DIRECTIONS FOR THIS TASK: Produce the tally of lines in the material below that hold "ease", without anything else.

RECORD EXTRACTS:
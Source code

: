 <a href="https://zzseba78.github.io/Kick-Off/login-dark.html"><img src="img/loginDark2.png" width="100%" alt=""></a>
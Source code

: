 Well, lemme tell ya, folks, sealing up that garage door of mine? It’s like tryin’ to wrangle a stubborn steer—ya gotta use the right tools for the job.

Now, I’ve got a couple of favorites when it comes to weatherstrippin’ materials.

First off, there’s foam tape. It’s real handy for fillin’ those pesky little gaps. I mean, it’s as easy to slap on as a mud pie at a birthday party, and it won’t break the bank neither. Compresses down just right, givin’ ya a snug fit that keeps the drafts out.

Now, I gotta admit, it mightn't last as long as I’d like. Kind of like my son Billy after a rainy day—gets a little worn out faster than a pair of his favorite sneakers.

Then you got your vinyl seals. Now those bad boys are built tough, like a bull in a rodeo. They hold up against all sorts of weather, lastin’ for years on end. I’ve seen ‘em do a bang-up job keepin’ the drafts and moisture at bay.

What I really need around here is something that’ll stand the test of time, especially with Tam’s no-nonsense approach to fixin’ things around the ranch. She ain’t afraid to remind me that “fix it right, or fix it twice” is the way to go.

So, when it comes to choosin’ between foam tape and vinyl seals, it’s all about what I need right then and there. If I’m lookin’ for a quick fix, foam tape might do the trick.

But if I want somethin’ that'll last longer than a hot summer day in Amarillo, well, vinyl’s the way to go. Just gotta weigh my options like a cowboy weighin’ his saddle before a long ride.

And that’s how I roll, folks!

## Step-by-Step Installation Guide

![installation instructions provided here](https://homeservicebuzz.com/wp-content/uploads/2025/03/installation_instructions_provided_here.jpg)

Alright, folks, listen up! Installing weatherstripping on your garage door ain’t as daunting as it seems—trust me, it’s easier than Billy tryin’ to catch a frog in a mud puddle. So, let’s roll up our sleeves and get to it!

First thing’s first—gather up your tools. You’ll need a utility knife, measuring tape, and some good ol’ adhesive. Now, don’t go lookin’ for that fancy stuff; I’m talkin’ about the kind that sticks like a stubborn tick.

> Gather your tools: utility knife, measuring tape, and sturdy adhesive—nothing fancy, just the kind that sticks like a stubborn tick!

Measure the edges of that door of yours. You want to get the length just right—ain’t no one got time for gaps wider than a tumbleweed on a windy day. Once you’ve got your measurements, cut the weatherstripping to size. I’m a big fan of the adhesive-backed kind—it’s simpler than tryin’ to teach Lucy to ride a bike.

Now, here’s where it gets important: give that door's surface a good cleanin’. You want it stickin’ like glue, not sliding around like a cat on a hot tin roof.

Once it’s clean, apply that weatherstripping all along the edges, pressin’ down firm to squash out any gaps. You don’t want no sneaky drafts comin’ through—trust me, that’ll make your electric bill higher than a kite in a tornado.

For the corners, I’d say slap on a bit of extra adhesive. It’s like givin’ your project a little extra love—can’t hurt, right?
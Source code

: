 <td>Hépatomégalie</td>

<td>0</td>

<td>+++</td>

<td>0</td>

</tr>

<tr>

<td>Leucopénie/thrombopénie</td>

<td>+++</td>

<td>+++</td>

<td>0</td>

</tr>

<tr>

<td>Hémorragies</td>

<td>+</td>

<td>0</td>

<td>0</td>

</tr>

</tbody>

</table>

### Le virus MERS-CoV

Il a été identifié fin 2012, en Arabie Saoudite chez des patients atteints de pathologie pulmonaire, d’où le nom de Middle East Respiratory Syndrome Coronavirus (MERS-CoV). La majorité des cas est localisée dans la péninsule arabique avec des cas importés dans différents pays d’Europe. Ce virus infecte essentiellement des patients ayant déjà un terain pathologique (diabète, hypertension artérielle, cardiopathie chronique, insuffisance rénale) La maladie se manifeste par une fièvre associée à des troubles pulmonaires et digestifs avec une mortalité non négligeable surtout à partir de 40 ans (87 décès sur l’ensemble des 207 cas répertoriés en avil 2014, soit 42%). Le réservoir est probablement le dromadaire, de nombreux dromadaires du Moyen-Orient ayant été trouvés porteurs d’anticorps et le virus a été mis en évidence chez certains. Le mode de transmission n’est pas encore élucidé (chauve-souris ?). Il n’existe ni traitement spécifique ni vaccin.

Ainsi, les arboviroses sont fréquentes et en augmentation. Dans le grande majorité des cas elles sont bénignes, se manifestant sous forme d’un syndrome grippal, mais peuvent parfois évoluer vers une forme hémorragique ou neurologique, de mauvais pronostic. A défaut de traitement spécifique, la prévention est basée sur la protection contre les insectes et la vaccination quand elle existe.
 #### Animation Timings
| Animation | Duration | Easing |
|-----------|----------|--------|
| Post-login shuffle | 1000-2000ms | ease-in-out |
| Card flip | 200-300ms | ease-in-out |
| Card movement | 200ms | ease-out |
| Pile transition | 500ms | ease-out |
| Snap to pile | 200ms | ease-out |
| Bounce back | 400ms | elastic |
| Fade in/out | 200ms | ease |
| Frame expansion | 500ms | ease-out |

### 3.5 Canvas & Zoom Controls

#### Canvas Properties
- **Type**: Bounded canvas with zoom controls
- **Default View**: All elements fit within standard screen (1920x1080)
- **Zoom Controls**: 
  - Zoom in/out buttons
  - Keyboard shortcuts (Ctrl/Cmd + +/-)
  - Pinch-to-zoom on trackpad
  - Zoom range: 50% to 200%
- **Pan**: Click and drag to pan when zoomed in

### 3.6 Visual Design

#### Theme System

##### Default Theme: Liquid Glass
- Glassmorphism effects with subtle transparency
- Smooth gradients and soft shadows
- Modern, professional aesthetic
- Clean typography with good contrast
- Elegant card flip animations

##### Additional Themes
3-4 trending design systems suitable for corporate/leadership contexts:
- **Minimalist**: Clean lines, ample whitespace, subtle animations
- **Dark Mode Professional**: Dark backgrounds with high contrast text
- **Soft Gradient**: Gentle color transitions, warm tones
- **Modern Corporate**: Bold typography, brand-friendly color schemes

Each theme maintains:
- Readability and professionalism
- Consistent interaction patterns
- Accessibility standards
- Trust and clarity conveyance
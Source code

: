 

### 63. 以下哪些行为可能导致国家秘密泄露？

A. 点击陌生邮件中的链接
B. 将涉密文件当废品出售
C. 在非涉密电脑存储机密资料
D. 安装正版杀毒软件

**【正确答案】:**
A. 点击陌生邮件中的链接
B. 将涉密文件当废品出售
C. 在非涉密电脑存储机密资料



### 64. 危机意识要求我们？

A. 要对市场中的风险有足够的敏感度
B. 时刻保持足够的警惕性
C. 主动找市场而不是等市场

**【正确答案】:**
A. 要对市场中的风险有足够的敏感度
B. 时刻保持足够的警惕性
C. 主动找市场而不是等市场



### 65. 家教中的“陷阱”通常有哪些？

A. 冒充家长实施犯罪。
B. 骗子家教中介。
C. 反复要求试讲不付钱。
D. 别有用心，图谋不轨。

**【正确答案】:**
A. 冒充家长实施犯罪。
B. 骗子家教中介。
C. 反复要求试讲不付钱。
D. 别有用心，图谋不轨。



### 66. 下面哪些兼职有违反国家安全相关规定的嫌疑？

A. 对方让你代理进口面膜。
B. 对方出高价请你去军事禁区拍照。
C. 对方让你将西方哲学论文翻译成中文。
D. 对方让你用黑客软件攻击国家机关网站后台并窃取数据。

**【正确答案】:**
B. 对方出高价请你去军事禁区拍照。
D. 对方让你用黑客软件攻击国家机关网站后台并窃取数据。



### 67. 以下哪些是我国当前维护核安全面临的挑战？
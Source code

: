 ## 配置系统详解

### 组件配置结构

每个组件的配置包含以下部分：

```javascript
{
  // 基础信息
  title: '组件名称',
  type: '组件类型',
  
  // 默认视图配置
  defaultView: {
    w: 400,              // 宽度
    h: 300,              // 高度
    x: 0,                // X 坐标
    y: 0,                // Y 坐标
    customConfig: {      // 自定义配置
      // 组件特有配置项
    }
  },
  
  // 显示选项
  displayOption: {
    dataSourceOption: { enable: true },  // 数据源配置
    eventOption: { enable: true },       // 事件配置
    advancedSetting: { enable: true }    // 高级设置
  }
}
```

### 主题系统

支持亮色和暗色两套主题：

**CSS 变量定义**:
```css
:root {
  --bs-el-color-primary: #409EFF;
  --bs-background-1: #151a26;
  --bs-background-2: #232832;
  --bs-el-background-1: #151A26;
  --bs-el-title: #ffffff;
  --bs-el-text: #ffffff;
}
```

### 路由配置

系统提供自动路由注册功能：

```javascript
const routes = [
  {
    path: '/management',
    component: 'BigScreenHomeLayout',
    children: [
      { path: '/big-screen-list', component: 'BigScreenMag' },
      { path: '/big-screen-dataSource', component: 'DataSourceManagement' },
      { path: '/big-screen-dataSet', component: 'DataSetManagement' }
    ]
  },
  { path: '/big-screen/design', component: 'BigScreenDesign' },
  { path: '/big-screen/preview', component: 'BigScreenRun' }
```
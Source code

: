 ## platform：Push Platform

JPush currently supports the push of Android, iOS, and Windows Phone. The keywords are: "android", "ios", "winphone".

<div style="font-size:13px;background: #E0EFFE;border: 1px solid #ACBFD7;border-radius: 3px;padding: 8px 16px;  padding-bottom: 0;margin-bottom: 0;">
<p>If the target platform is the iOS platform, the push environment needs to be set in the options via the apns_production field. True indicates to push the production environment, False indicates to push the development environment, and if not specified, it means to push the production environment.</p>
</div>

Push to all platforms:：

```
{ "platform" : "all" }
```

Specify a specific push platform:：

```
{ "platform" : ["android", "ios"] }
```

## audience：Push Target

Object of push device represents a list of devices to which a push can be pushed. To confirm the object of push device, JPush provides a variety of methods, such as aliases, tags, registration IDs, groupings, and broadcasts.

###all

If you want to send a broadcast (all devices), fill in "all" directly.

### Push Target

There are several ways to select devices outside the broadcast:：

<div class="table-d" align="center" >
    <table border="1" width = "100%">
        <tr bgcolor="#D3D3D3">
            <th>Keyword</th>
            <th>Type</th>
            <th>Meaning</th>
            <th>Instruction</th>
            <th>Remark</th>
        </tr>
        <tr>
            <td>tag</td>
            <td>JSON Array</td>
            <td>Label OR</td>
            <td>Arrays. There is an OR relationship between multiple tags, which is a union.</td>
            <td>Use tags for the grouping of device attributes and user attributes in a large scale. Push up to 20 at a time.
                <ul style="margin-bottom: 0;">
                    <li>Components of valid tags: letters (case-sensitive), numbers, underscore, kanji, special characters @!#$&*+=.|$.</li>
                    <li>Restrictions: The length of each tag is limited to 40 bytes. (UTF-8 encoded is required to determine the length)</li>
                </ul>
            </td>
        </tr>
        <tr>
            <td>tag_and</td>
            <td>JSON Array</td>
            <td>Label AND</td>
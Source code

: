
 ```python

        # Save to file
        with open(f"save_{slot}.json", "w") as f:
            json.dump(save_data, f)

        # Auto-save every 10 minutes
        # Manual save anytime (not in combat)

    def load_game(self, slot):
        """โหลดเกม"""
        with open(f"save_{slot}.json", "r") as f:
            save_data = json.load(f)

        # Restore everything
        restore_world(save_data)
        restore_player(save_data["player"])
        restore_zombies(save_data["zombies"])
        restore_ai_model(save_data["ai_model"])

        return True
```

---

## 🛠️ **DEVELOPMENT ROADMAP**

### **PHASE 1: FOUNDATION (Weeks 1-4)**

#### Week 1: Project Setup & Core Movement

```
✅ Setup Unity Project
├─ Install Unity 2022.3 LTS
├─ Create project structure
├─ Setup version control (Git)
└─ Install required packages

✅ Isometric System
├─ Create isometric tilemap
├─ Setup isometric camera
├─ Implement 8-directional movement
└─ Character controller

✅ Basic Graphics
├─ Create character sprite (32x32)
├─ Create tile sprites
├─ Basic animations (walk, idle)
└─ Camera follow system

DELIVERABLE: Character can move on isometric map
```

EXERCISE SOLUTION: 7